_Work instruction_
Whatever the records say, set them down exactly.

_Dataset entries_
=== Begin Enclosure ===
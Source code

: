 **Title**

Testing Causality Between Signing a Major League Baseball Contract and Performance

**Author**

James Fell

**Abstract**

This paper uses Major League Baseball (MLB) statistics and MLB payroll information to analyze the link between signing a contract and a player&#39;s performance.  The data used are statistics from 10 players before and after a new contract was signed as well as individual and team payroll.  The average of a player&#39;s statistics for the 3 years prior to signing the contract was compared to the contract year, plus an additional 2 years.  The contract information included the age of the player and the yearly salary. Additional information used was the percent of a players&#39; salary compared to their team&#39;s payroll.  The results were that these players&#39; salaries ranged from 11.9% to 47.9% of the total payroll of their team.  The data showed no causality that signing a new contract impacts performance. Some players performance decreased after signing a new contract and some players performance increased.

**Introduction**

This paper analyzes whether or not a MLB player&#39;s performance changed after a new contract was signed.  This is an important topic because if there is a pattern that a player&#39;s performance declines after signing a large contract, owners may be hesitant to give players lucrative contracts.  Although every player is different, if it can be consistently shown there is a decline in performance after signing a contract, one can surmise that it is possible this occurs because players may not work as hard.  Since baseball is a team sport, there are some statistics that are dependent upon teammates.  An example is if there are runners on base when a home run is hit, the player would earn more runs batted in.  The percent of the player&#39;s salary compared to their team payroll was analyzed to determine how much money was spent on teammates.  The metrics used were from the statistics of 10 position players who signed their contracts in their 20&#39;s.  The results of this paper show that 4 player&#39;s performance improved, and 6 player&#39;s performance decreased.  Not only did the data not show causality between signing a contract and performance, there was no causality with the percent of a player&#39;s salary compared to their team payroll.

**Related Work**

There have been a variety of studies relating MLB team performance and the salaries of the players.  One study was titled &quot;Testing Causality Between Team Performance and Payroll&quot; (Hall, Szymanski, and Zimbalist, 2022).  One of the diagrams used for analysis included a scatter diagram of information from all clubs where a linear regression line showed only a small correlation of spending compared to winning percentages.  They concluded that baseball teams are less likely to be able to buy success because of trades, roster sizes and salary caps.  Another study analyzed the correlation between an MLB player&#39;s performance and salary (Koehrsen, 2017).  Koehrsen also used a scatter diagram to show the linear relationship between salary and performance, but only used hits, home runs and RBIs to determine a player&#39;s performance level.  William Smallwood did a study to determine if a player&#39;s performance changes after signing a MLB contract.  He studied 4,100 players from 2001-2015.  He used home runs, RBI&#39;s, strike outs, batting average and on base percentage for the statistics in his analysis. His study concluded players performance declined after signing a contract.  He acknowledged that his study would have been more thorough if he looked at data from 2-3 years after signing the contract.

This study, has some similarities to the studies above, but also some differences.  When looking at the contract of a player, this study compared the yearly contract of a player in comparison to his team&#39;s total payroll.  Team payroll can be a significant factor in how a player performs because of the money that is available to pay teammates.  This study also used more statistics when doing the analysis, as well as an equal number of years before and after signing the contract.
=== End Enclosure ===
_Exercise response_
Source code

: **Title**

Testing Causality Between Signing a Major League Baseball Contract and Performance

**Author**

James Fell

**Abstract**

This paper uses Major League Baseball (MLB) statistics and MLB payroll information to analyze the link between signing a contract and a player&#39;s performance.  The data used are statistics from 10 players before and after a new contract was signed as well as individual and team payroll.  The average of a player&#39;s statistics for the 3 years prior to signing the contract was compared to the contract year, plus an additional 2 years.  The contract information included the age of the player and the yearly salary. Additional information used was the percent of a players&#39; salary compared to their team&#39;s payroll.  The results were that these players&#39; salaries ranged from 11.9% to 47.9% of the total payroll of their team.  The data showed no causality that signing a new contract impacts performance. Some players performance decreased after signing a new contract and some players performance increased.

**Introduction**

This paper analyzes whether or not a MLB player&#39;s performance changed after a new contract was signed.  This is an important topic because if there is a pattern that a player&#39;s performance declines after signing a large contract, owners may be hesitant to give players lucrative contracts.  Although every player is different, if it can be consistently shown there is a decline in performance after signing a contract, one can surmise that it is possible this occurs because players may not work as hard.  Since baseball is a team sport, there are some statistics that are dependent upon teammates.  An example is if there are runners on base when a home run is hit, the player would earn more runs batted in.  The percent of the player&#39;s salary compared to their team payroll was analyzed to determine how much money was spent on teammates.  The metrics used were from the statistics of 10 position players who signed their contracts in their 20&#39;s.  The results of this paper show that 4 player&#39;s performance improved, and 6 player&#39;s performance decreased.  Not only did the data not show causality between signing a contract and performance, there was no causality with the percent of a player&#39;s salary compared to their team payroll.

**Related Work**

There have been a variety of studies relating MLB team performance and the salaries of the players.  One study was titled &quot;Testing Causality Between Team Performance and Payroll&quot; (Hall, Szymanski, and Zimbalist, 2022).  One of the diagrams used for analysis included a scatter diagram of information from all clubs where a linear regression line showed only a small correlation of spending compared to winning percentages.  They concluded that baseball teams are less likely to be able to buy success because of trades, roster sizes and salary caps.  Another study analyzed the correlation between an MLB player&#39;s performance and salary (Koehrsen, 2017).  Koehrsen also used a scatter diagram to show the linear relationship between salary and performance, but only used hits, home runs and RBIs to determine a player&#39;s performance level.  William Smallwood did a study to determine if a player&#39;s performance changes after signing a MLB contract.  He studied 4,100 players from 2001-2015.  He used home runs, RBI&#39;s, strike outs, batting average and on base percentage for the statistics in his analysis. His study concluded players performance declined after signing a contract.  He acknowledged that his study would have been more thorough if he looked at data from 2-3 years after signing the contract.

This study, has some similarities to the studies above, but also some differences.  When looking at the contract of a player, this study compared the yearly contract of a player in comparison to his team&#39;s total payroll.  Team payroll can be a significant factor in how a player performs because of the money that is available to pay teammates.  This study also used more statistics when doing the analysis, as well as an equal number of years before and after signing the contract.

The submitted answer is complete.